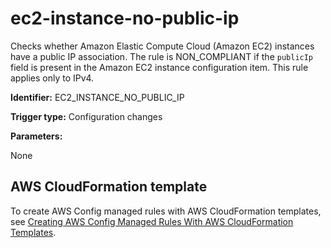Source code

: # ec2\-instance\-no\-public\-ip<a name="ec2-instance-no-public-ip"></a>

Checks whether Amazon Elastic Compute Cloud \(Amazon EC2\) instances have a public IP association\. The rule is NON\_COMPLIANT if the `publicIp` field is present in the Amazon EC2 instance configuration item\. This rule applies only to IPv4\.

**Identifier:** EC2\_INSTANCE\_NO\_PUBLIC\_IP

**Trigger type:** Configuration changes

**Parameters:**

None  

## AWS CloudFormation template<a name="w4aac13c29c17d109c13"></a>

To create AWS Config managed rules with AWS CloudFormation templates, see [Creating AWS Config Managed Rules With AWS CloudFormation Templates](aws-config-managed-rules-cloudformation-templates.md)\.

★ ★ ★

## What to do
Every line from the line containing "Checks whether Amazon" to the last line of the material above must be repeated exactly, and no other line.

## Solved problem
Checks whether Amazon Elastic Compute Cloud \(Amazon EC2\) instances have a public IP association\. The rule is NON\_COMPLIANT if the `publicIp` field is present in the Amazon EC2 instance configuration item\. This rule applies only to IPv4\.

**Identifier:** EC2\_INSTANCE\_NO\_PUBLIC\_IP

**Trigger type:** Configuration changes

**Parameters:**

None  

## AWS CloudFormation template<a name="w4aac13c29c17d109c13"></a>

To create AWS Config managed rules with AWS CloudFormation templates, see [Creating AWS Config Managed Rules With AWS CloudFormation Templates](aws-config-managed-rules-cloudformation-templates.md)\.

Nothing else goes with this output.